DATA FOR THE TASK:
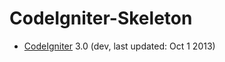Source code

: CodeIgniter-Skeleton
====================

* [CodeIgniter](https://github.com/EllisLab/CodeIgniter) 3.0 (dev, last updated: Oct 1 2013)
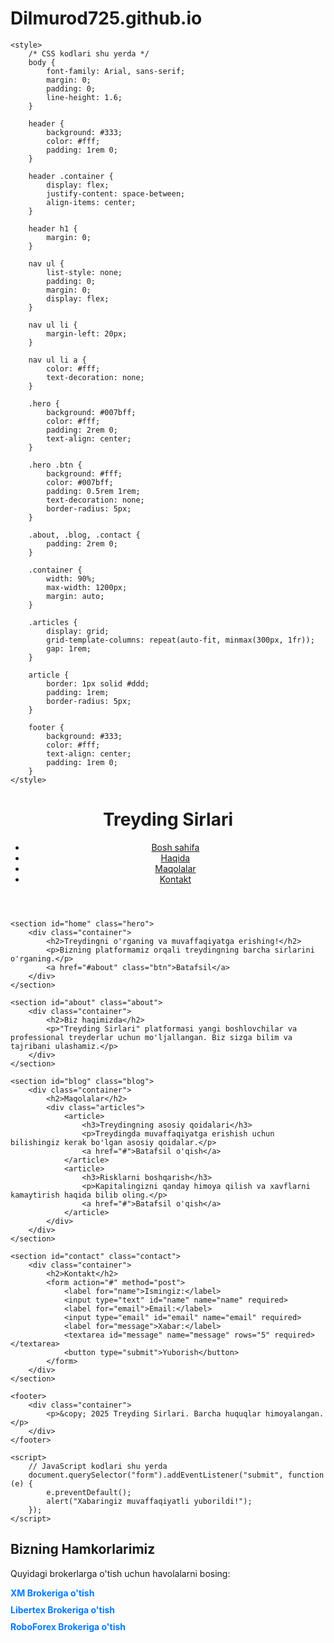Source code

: # Dilmurod725.github.io<!DOCTYPE html>
<html lang="uz">
<head>
    <meta charset="UTF-8">
    <meta name="viewport" content="width=device-width, initial-scale=1.0">
    <meta name="description" content="Treyding sirlarini o'rganing va muvaffaqiyatli investor bo'ling.">
    <title>Treyding Sirlari</title>

    <style>
        /* CSS kodlari shu yerda */
        body {
            font-family: Arial, sans-serif;
            margin: 0;
            padding: 0;
            line-height: 1.6;
        }

        header {
            background: #333;
            color: #fff;
            padding: 1rem 0;
        }

        header .container {
            display: flex;
            justify-content: space-between;
            align-items: center;
        }

        header h1 {
            margin: 0;
        }

        nav ul {
            list-style: none;
            padding: 0;
            margin: 0;
            display: flex;
        }

        nav ul li {
            margin-left: 20px;
        }

        nav ul li a {
            color: #fff;
            text-decoration: none;
        }

        .hero {
            background: #007bff;
            color: #fff;
            padding: 2rem 0;
            text-align: center;
        }

        .hero .btn {
            background: #fff;
            color: #007bff;
            padding: 0.5rem 1rem;
            text-decoration: none;
            border-radius: 5px;
        }

        .about, .blog, .contact {
            padding: 2rem 0;
        }

        .container {
            width: 90%;
            max-width: 1200px;
            margin: auto;
        }

        .articles {
            display: grid;
            grid-template-columns: repeat(auto-fit, minmax(300px, 1fr));
            gap: 1rem;
        }

        article {
            border: 1px solid #ddd;
            padding: 1rem;
            border-radius: 5px;
        }

        footer {
            background: #333;
            color: #fff;
            text-align: center;
            padding: 1rem 0;
        }
    </style>
</head>
<body>
    <header>
        <div class="container">
            <h1>Treyding Sirlari</h1>
            <nav>
                <ul>
                    <li><a href="#home">Bosh sahifa</a></li>
                    <li><a href="#about">Haqida</a></li>
                    <li><a href="#blog">Maqolalar</a></li>
                    <li><a href="#contact">Kontakt</a></li>
                </ul>
            </nav>
        </div>
    </header>

    <section id="home" class="hero">
        <div class="container">
            <h2>Treydingni o'rganing va muvaffaqiyatga erishing!</h2>
            <p>Bizning platformamiz orqali treydingning barcha sirlarini o'rganing.</p>
            <a href="#about" class="btn">Batafsil</a>
        </div>
    </section>

    <section id="about" class="about">
        <div class="container">
            <h2>Biz haqimizda</h2>
            <p>"Treyding Sirlari" platformasi yangi boshlovchilar va professional treyderlar uchun mo'ljallangan. Biz sizga bilim va tajribani ulashamiz.</p>
        </div>
    </section>

    <section id="blog" class="blog">
        <div class="container">
            <h2>Maqolalar</h2>
            <div class="articles">
                <article>
                    <h3>Treydingning asosiy qoidalari</h3>
                    <p>Treydingda muvaffaqiyatga erishish uchun bilishingiz kerak bo'lgan asosiy qoidalar.</p>
                    <a href="#">Batafsil o'qish</a>
                </article>
                <article>
                    <h3>Risklarni boshqarish</h3>
                    <p>Kapitalingizni qanday himoya qilish va xavflarni kamaytirish haqida bilib oling.</p>
                    <a href="#">Batafsil o'qish</a>
                </article>
            </div>
        </div>
    </section>

    <section id="contact" class="contact">
        <div class="container">
            <h2>Kontakt</h2>
            <form action="#" method="post">
                <label for="name">Ismingiz:</label>
                <input type="text" id="name" name="name" required>
                <label for="email">Email:</label>
                <input type="email" id="email" name="email" required>
                <label for="message">Xabar:</label>
                <textarea id="message" name="message" rows="5" required></textarea>
                <button type="submit">Yuborish</button>
            </form>
        </div>
    </section>

    <footer>
        <div class="container">
            <p>&copy; 2025 Treyding Sirlari. Barcha huquqlar himoyalangan.</p>
        </div>
    </footer>

    <script>
        // JavaScript kodlari shu yerda
        document.querySelector("form").addEventListener("submit", function (e) {
            e.preventDefault();
            alert("Xabaringiz muvaffaqiyatli yuborildi!");
        });
    </script>
</body>
</html><section id="brokers" class="brokers">
    <div class="container">
        <h2>Bizning Hamkorlarimiz</h2>
        <p>Quyidagi brokerlarga o'tish uchun havolalarni bosing:</p>
        <ul>
            <li><a href="https://www.xm.com" target="_blank">XM Brokeriga o'tish</a></li>
            <li><a href="https://www.libertex.com" target="_blank">Libertex Brokeriga o'tish</a></li>
            <li><a href="https://www.roboforex.com" target="_blank">RoboForex Brokeriga o'tish</a></li>
        </ul>
    </div>
</section>

<style>
    .brokers a {
        color: #007bff;
        text-decoration: none;
        font-weight: bold;
    }

    .brokers a:hover {
        color: #0056b3;
        text-decoration: underline;
    }

    .brokers ul {
        list-style-type: none;
        padding: 0;
    }

    .brokers li {
        margin: 10px 0;
    }
</style>
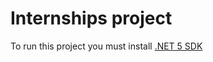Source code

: # Internships project 
To run this project you must install [.NET 5 SDK](https://dotnet.microsoft.com/download/dotnet/5.0)

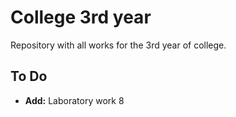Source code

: # College 3rd year
Repository with all works for the 3rd year of college.

## To Do
 - **Add:** Laboratory work 8
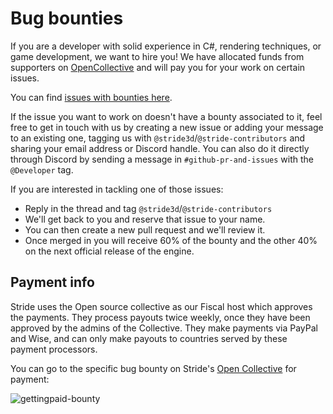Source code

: ﻿# Bug bounties
If you are a developer with solid experience in C#, rendering techniques, or game development, we want to hire you! We have allocated funds from supporters on [OpenCollective](https://opencollective.com/stride3d) and will pay you for your work on certain issues.

You can find [issues with bounties here](https://github.com/stride3d/stride/labels/bounty). 

If the issue you want to work on doesn't have a bounty associated to it, feel free to get in touch with us by creating a new issue or adding your message to an existing one, tagging us with `@stride3d`/`@stride-contributors` and sharing your email address or Discord handle. You can also do it directly through Discord by sending a message in `#github-pr-and-issues` with the `@Developer` tag.

If you are interested in tackling one of those issues:
- Reply in the thread and tag `@stride3d`/`@stride-contributors`
- We'll get back to you and reserve that issue to your name.
- You can then create a new pull request and we'll review it.
- Once merged in you will receive 60% of the bounty and the other 40% on the next official release of the engine.


## Payment info
Stride uses the Open source collective as our Fiscal host which approves the payments. They process payouts twice weekly, once they have been approved by the admins of the Collective. They make payments via PayPal and Wise, and can only make payouts to countries served by these payment processors.

You can go to the specific bug bounty on Stride's [Open Collective](https://opencollective.com/stride3d) for payment:

![gettingpaid-bounty](https://user-images.githubusercontent.com/3499539/158011382-732c2448-8368-418f-9eae-7713ea7b349d.gif)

WORK REQUEST:
The response must match the listing exactly, except that pictures are removed.

EXPECTED ANSWER:
Source code

: CodeIgniter-Skeleton
====================

* [CodeIgniter](https://github.com/EllisLab/CodeIgniter) 3.0 (dev, last updated: Oct 1 2013)
Source code

: # Dilmurod725.github.io<!DOCTYPE html>
<html lang="uz">
<head>
    <meta charset="UTF-8">
    <meta name="viewport" content="width=device-width, initial-scale=1.0">
    <meta name="description" content="Treyding sirlarini o'rganing va muvaffaqiyatli investor bo'ling.">
    <title>Treyding Sirlari</title>

    <style>
        /* CSS kodlari shu yerda */
        body {
            font-family: Arial, sans-serif;
            margin: 0;
            padding: 0;
            line-height: 1.6;
        }

        header {
            background: #333;
            color: #fff;
            padding: 1rem 0;
        }

        header .container {
            display: flex;
            justify-content: space-between;
            align-items: center;
        }

        header h1 {
            margin: 0;
        }

        nav ul {
            list-style: none;
            padding: 0;
            margin: 0;
            display: flex;
        }

        nav ul li {
            margin-left: 20px;
        }

        nav ul li a {
            color: #fff;
            text-decoration: none;
        }

        .hero {
            background: #007bff;
            color: #fff;
            padding: 2rem 0;
            text-align: center;
        }

        .hero .btn {
            background: #fff;
            color: #007bff;
            padding: 0.5rem 1rem;
            text-decoration: none;
            border-radius: 5px;
        }

        .about, .blog, .contact {
            padding: 2rem 0;
        }

        .container {
            width: 90%;
            max-width: 1200px;
            margin: auto;
        }

        .articles {
            display: grid;
            grid-template-columns: repeat(auto-fit, minmax(300px, 1fr));
            gap: 1rem;
        }

        article {
            border: 1px solid #ddd;
            padding: 1rem;
            border-radius: 5px;
        }

        footer {
            background: #333;
            color: #fff;
            text-align: center;
            padding: 1rem 0;
        }
    </style>
</head>
<body>
    <header>
        <div class="container">
            <h1>Treyding Sirlari</h1>
            <nav>
                <ul>
                    <li><a href="#home">Bosh sahifa</a></li>
                    <li><a href="#about">Haqida</a></li>
                    <li><a href="#blog">Maqolalar</a></li>
                    <li><a href="#contact">Kontakt</a></li>
                </ul>
            </nav>
        </div>
    </header>

    <section id="home" class="hero">
        <div class="container">
            <h2>Treydingni o'rganing va muvaffaqiyatga erishing!</h2>
            <p>Bizning platformamiz orqali treydingning barcha sirlarini o'rganing.</p>
            <a href="#about" class="btn">Batafsil</a>
        </div>
    </section>

    <section id="about" class="about">
        <div class="container">
            <h2>Biz haqimizda</h2>
            <p>"Treyding Sirlari" platformasi yangi boshlovchilar va professional treyderlar uchun mo'ljallangan. Biz sizga bilim va tajribani ulashamiz.</p>
        </div>
    </section>

    <section id="blog" class="blog">
        <div class="container">
            <h2>Maqolalar</h2>
            <div class="articles">
                <article>
                    <h3>Treydingning asosiy qoidalari</h3>
                    <p>Treydingda muvaffaqiyatga erishish uchun bilishingiz kerak bo'lgan asosiy qoidalar.</p>
                    <a href="#">Batafsil o'qish</a>
                </article>
                <article>
                    <h3>Risklarni boshqarish</h3>
                    <p>Kapitalingizni qanday himoya qilish va xavflarni kamaytirish haqida bilib oling.</p>
                    <a href="#">Batafsil o'qish</a>
                </article>
            </div>
        </div>
    </section>

    <section id="contact" class="contact">
        <div class="container">
            <h2>Kontakt</h2>
            <form action="#" method="post">
                <label for="name">Ismingiz:</label>
                <input type="text" id="name" name="name" required>
                <label for="email">Email:</label>
                <input type="email" id="email" name="email" required>
                <label for="message">Xabar:</label>
                <textarea id="message" name="message" rows="5" required></textarea>
                <button type="submit">Yuborish</button>
            </form>
        </div>
    </section>

    <footer>
        <div class="container">
            <p>&copy; 2025 Treyding Sirlari. Barcha huquqlar himoyalangan.</p>
        </div>
    </footer>

    <script>
        // JavaScript kodlari shu yerda
        document.querySelector("form").addEventListener("submit", function (e) {
            e.preventDefault();
            alert("Xabaringiz muvaffaqiyatli yuborildi!");
        });
    </script>
</body>
</html><section id="brokers" class="brokers">
    <div class="container">
        <h2>Bizning Hamkorlarimiz</h2>
        <p>Quyidagi brokerlarga o'tish uchun havolalarni bosing:</p>
        <ul>
            <li><a href="https://www.xm.com" target="_blank">XM Brokeriga o'tish</a></li>
            <li><a href="https://www.libertex.com" target="_blank">Libertex Brokeriga o'tish</a></li>
            <li><a href="https://www.roboforex.com" target="_blank">RoboForex Brokeriga o'tish</a></li>
        </ul>
    </div>
</section>

<style>
    .brokers a {
        color: #007bff;
        text-decoration: none;
        font-weight: bold;
    }

    .brokers a:hover {
        color: #0056b3;
        text-decoration: underline;
    }

    .brokers ul {
        list-style-type: none;
        padding: 0;
    }

    .brokers li {
        margin: 10px 0;
    }
</style>
Source code

: # Internships project 
To run this project you must install [.NET 5 SDK](https://dotnet.microsoft.com/download/dotnet/5.0)

Source code

: # College 3rd year
Repository with all works for the 3rd year of college.

## To Do
 - **Add:** Laboratory work 8
Source code

: ﻿# Bug bounties
If you are a developer with solid experience in C#, rendering techniques, or game development, we want to hire you! We have allocated funds from supporters on [OpenCollective](https://opencollective.com/stride3d) and will pay you for your work on certain issues.

You can find [issues with bounties here](https://github.com/stride3d/stride/labels/bounty). 

If the issue you want to work on doesn't have a bounty associated to it, feel free to get in touch with us by creating a new issue or adding your message to an existing one, tagging us with `@stride3d`/`@stride-contributors` and sharing your email address or Discord handle. You can also do it directly through Discord by sending a message in `#github-pr-and-issues` with the `@Developer` tag.

If you are interested in tackling one of those issues:
- Reply in the thread and tag `@stride3d`/`@stride-contributors`
- We'll get back to you and reserve that issue to your name.
- You can then create a new pull request and we'll review it.
- Once merged in you will receive 60% of the bounty and the other 40% on the next official release of the engine.


## Payment info
Stride uses the Open source collective as our Fiscal host which approves the payments. They process payouts twice weekly, once they have been approved by the admins of the Collective. They make payments via PayPal and Wise, and can only make payouts to countries served by these payment processors.

You can go to the specific bug bounty on Stride's [Open Collective](https://opencollective.com/stride3d) for payment:

![gettingpaid-bounty](https://user-images.githubusercontent.com/3499539/158011382-732c2448-8368-418f-9eae-7713ea7b349d.gif)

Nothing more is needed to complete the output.